- **Exercise objective**
If a line of the data below holds the word "products", list it.

··· Record extracts ···

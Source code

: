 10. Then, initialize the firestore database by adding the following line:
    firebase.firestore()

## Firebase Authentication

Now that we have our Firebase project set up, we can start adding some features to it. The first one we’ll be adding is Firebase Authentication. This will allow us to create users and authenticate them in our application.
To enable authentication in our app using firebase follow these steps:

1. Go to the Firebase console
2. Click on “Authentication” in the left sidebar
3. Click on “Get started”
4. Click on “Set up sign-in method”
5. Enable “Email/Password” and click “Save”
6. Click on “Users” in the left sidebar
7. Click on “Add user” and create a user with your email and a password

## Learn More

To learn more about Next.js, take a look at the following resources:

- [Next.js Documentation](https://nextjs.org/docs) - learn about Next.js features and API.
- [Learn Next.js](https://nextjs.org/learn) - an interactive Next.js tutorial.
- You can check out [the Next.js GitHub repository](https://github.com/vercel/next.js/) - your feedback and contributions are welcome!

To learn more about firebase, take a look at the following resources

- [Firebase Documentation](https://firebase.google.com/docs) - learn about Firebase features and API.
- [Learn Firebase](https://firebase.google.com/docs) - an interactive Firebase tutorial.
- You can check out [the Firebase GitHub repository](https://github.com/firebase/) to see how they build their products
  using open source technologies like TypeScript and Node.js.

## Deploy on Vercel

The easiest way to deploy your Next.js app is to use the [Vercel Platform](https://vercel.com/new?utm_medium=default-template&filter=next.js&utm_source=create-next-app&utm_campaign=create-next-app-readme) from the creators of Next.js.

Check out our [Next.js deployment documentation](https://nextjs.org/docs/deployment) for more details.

···
··· Record extracts ···

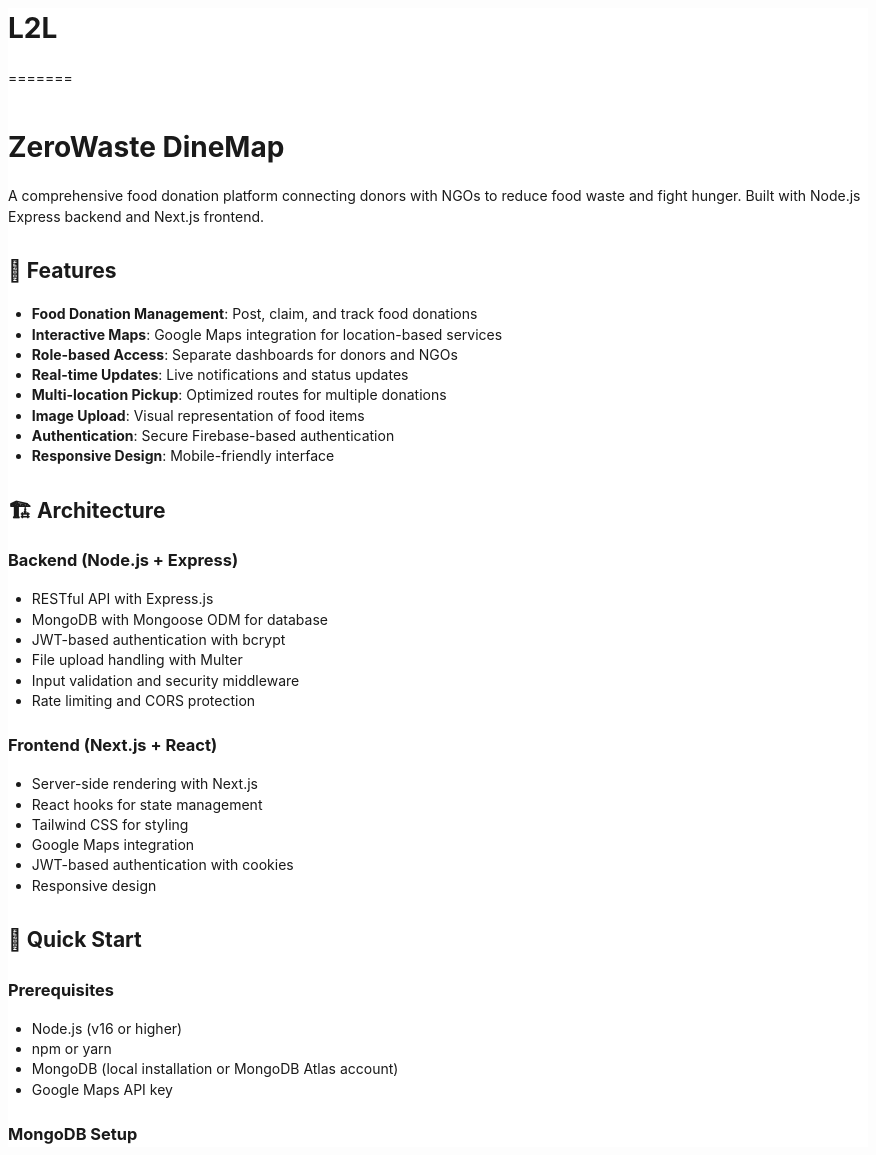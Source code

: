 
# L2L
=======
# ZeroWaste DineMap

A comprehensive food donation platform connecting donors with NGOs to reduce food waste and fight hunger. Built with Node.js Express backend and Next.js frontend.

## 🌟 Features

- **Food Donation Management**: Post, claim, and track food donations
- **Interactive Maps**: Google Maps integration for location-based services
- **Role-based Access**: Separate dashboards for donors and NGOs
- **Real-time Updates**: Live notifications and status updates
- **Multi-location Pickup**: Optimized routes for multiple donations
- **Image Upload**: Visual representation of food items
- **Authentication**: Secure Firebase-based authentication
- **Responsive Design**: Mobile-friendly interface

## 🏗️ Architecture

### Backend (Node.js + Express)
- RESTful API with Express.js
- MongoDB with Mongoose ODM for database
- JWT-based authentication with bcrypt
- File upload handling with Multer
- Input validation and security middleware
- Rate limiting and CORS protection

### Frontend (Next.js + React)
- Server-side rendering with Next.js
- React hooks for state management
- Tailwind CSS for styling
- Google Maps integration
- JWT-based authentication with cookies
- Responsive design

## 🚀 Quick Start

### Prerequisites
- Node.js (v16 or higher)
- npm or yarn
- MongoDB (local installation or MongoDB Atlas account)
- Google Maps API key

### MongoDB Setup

···
··· Record extracts ···

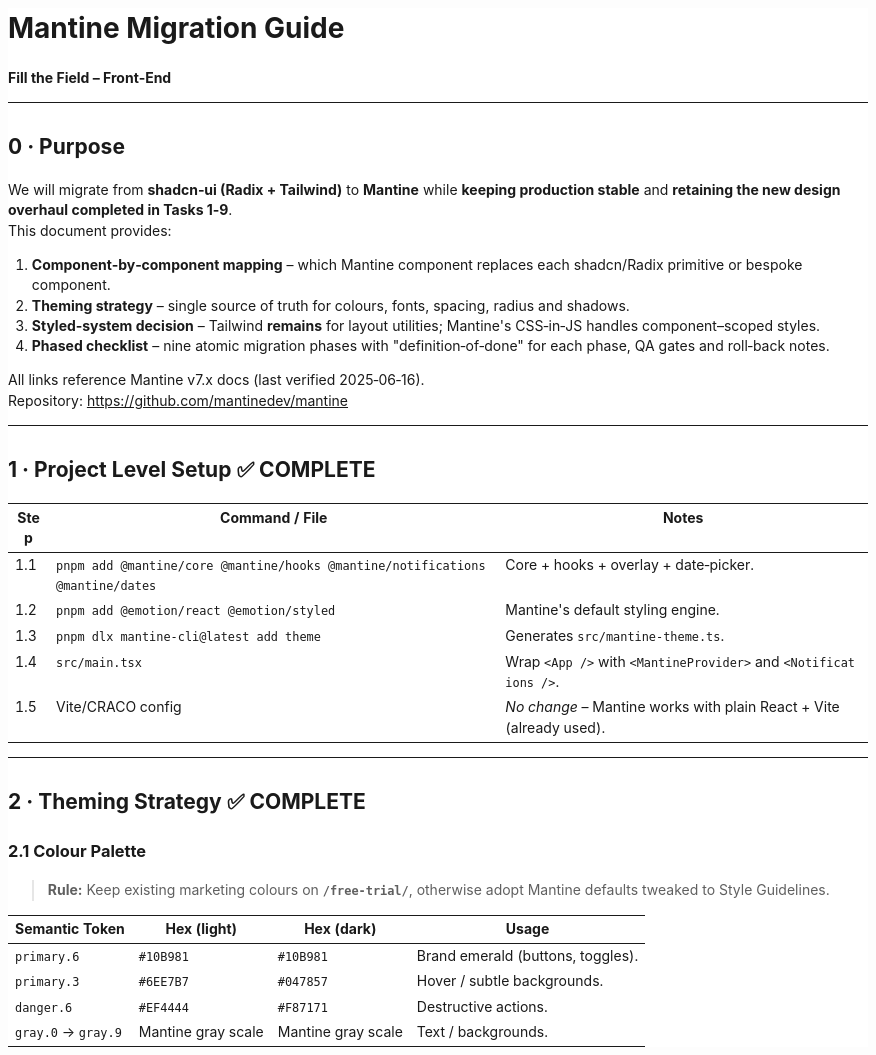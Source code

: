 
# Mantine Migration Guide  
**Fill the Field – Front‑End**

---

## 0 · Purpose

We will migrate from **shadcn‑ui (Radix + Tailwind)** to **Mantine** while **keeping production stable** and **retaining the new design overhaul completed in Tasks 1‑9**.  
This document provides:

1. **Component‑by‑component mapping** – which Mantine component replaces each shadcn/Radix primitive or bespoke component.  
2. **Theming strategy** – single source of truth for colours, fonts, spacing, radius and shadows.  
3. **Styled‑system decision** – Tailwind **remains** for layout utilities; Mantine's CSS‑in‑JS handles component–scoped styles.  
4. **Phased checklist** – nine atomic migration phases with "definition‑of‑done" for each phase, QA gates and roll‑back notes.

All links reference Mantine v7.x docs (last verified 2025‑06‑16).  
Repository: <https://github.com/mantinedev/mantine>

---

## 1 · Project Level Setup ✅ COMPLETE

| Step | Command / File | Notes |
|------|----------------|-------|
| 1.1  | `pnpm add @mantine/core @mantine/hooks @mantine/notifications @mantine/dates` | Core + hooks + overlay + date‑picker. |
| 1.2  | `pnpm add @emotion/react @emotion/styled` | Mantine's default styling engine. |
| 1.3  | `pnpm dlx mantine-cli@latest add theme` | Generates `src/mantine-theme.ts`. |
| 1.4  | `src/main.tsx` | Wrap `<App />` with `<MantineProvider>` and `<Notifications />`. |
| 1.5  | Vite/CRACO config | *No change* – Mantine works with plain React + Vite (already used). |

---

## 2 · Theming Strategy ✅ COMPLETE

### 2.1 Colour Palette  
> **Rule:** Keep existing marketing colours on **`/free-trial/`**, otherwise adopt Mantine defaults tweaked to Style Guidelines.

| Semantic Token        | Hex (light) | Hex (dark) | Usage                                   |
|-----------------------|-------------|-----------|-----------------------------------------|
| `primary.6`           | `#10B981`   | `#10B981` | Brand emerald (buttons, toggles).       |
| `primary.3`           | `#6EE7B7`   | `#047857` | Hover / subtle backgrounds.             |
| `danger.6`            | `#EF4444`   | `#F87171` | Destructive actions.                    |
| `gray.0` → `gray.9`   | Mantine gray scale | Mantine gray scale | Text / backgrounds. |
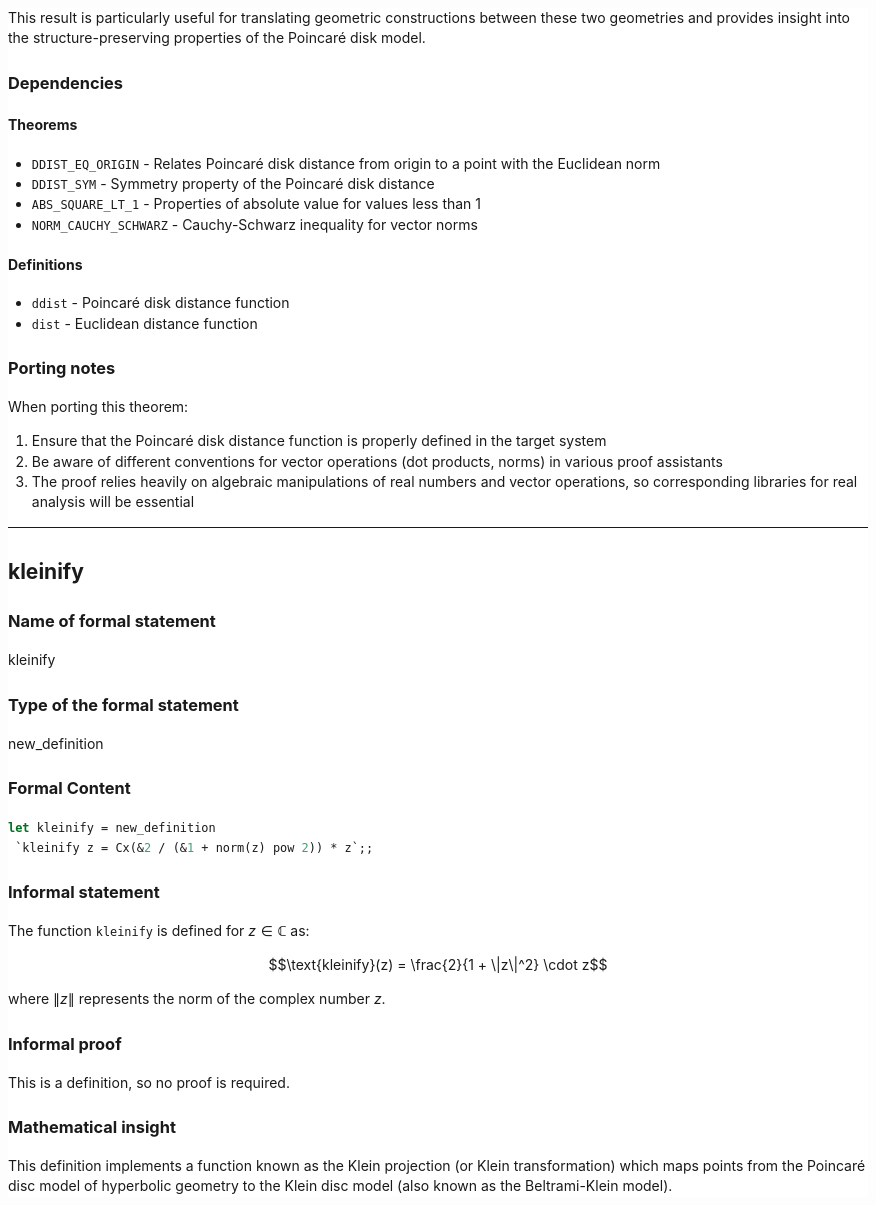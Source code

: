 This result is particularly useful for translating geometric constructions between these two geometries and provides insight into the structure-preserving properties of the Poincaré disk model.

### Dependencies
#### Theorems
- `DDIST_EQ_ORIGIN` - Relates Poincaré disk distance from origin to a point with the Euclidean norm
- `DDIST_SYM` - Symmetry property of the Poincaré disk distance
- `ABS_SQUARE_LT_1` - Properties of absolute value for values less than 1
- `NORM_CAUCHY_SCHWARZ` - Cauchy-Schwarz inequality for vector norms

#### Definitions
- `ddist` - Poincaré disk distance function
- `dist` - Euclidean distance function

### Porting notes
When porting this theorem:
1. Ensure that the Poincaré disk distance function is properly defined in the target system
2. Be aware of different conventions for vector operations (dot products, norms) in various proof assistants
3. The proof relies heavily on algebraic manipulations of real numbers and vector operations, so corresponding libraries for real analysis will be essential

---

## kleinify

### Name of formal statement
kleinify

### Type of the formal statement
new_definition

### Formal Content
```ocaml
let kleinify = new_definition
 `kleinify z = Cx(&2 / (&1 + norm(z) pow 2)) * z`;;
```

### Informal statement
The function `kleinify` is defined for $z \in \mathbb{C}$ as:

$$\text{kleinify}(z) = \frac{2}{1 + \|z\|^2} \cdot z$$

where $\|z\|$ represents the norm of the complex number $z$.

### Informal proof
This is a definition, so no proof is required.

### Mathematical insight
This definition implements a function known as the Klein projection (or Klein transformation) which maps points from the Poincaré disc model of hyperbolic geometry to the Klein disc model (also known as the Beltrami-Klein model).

···

- **Reply**
- You can check out [the Firebase GitHub repository](https://github.com/firebase/) to see how they build their products
2. Be aware of different conventions for vector operations (dot products, norms) in various proof assistants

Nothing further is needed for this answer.